**Exercise brief:**
Please repeat exactly the lines below from the one containing "357175721.60 | 230403 |" down to the one containing "6181540782.70 | 15744091 |", both included, and nothing else.

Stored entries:
---+---
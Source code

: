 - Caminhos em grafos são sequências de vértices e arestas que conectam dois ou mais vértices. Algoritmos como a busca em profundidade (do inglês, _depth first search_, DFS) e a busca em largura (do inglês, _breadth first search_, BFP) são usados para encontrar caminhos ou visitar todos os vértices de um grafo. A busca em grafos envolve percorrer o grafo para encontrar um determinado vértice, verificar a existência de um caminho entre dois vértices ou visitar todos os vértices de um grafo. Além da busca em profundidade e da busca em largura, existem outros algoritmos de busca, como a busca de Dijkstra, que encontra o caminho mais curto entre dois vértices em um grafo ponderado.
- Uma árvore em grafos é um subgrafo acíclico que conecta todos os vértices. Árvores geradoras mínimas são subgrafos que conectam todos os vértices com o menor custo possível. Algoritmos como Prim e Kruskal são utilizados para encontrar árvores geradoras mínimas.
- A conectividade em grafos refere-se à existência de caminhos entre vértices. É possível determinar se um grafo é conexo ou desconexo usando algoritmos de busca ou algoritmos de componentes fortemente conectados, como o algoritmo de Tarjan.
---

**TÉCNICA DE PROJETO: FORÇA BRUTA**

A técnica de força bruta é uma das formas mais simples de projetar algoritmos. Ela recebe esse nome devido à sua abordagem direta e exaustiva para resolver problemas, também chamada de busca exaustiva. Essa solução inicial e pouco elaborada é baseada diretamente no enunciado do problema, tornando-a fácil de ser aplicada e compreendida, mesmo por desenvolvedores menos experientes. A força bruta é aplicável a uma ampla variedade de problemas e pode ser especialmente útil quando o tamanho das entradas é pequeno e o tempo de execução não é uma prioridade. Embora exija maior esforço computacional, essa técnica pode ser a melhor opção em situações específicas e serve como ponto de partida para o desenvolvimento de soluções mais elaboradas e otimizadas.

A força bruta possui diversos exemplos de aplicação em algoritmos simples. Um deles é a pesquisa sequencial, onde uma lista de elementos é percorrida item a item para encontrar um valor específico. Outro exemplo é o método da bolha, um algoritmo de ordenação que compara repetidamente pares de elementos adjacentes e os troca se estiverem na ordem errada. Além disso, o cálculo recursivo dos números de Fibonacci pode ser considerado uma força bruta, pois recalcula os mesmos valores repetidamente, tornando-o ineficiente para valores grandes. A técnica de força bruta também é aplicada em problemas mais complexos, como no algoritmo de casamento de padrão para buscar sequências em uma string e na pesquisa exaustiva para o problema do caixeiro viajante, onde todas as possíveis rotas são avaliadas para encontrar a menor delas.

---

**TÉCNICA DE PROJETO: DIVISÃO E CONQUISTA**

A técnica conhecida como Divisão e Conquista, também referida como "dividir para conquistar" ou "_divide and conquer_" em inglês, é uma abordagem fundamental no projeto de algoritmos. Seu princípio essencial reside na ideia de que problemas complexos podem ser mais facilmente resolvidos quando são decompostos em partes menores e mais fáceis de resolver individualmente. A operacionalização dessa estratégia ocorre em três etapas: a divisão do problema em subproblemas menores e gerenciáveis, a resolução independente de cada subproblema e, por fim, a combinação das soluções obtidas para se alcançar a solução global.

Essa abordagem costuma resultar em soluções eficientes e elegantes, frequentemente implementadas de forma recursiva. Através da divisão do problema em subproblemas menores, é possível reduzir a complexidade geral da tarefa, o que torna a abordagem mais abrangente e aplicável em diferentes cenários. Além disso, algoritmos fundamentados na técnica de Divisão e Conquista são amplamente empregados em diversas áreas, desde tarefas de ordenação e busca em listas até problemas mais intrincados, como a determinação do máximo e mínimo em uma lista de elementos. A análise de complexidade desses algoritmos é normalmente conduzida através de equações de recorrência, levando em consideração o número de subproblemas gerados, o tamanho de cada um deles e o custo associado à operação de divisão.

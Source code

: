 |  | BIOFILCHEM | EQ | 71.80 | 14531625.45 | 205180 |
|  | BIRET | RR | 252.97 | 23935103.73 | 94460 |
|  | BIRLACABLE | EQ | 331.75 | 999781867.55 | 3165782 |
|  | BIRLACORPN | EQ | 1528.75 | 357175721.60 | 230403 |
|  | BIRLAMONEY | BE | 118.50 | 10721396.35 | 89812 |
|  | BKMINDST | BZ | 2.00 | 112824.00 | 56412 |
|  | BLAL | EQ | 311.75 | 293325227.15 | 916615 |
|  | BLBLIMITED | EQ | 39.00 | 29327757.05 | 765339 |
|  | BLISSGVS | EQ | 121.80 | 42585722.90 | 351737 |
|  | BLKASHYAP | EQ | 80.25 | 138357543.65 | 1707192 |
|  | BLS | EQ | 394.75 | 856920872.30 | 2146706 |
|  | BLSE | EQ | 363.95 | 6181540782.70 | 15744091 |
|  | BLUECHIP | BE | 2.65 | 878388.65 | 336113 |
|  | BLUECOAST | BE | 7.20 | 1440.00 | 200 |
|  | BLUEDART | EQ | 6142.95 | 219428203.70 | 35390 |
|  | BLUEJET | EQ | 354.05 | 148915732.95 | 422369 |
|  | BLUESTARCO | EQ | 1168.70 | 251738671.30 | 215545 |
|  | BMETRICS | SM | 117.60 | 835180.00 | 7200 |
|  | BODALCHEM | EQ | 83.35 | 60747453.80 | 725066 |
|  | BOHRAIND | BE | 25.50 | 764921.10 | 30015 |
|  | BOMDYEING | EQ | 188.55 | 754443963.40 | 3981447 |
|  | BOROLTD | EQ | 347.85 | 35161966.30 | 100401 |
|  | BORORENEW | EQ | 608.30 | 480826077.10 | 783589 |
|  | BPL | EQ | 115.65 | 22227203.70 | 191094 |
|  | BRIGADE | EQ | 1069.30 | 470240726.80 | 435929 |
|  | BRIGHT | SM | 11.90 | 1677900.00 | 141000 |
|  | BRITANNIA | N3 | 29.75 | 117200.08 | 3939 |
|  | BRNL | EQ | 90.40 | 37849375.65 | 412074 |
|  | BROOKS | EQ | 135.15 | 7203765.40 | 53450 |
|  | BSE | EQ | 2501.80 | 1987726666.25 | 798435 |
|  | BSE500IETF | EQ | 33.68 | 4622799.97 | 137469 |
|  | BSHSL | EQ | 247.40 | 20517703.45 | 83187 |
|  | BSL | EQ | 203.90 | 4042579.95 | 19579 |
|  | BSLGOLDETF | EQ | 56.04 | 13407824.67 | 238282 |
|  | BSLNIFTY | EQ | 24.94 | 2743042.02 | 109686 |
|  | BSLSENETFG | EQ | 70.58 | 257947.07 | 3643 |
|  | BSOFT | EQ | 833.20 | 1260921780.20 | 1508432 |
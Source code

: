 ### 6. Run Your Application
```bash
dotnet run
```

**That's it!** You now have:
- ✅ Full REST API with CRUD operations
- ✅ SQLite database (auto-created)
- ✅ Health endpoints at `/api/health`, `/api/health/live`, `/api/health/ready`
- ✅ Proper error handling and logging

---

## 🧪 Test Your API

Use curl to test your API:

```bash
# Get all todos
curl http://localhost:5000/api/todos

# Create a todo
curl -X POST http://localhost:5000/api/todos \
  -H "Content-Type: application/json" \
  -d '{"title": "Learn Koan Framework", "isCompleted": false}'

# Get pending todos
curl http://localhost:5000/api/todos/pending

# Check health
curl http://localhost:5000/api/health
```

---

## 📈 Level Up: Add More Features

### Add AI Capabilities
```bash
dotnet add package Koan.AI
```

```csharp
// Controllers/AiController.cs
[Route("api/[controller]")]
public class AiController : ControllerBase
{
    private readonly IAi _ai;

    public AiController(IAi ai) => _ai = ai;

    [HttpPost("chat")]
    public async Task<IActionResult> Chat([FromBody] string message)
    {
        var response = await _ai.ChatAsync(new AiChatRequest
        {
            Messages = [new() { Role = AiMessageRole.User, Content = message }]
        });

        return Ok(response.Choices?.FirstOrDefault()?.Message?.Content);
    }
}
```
---+---
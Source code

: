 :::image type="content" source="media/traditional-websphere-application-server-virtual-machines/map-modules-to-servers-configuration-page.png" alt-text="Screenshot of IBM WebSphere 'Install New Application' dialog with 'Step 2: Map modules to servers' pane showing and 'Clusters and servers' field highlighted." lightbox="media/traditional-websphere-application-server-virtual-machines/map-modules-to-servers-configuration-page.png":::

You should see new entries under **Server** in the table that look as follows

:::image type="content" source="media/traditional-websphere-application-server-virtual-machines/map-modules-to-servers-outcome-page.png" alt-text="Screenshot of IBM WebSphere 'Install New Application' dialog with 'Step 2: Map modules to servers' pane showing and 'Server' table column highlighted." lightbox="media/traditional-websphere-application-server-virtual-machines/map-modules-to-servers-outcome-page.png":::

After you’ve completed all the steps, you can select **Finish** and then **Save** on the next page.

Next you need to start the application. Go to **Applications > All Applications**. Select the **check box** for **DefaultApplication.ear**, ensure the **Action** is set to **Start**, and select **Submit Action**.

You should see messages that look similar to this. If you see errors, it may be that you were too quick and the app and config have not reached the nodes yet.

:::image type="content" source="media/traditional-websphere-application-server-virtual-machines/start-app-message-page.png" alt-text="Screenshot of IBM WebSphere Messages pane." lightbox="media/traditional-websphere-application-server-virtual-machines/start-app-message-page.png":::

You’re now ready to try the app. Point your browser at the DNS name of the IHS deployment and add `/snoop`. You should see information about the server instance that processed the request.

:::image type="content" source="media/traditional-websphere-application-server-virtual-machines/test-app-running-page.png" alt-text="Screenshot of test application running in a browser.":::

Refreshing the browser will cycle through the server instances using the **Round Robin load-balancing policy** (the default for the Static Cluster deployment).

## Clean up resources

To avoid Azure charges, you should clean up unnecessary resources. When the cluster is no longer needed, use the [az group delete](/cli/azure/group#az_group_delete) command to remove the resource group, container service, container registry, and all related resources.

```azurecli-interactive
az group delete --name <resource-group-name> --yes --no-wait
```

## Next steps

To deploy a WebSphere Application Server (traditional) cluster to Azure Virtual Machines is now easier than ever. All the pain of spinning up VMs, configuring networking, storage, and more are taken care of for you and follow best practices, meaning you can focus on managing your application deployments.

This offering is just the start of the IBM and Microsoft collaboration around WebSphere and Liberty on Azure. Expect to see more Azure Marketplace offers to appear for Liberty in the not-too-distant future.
---+---
**Result:**
|  | BIRLACORPN | EQ | 1528.75 | 357175721.60 | 230403 |
|  | BIRLAMONEY | BE | 118.50 | 10721396.35 | 89812 |
|  | BKMINDST | BZ | 2.00 | 112824.00 | 56412 |
|  | BLAL | EQ | 311.75 | 293325227.15 | 916615 |
|  | BLBLIMITED | EQ | 39.00 | 29327757.05 | 765339 |
|  | BLISSGVS | EQ | 121.80 | 42585722.90 | 351737 |
|  | BLKASHYAP | EQ | 80.25 | 138357543.65 | 1707192 |
|  | BLS | EQ | 394.75 | 856920872.30 | 2146706 |
|  | BLSE | EQ | 363.95 | 6181540782.70 | 15744091 |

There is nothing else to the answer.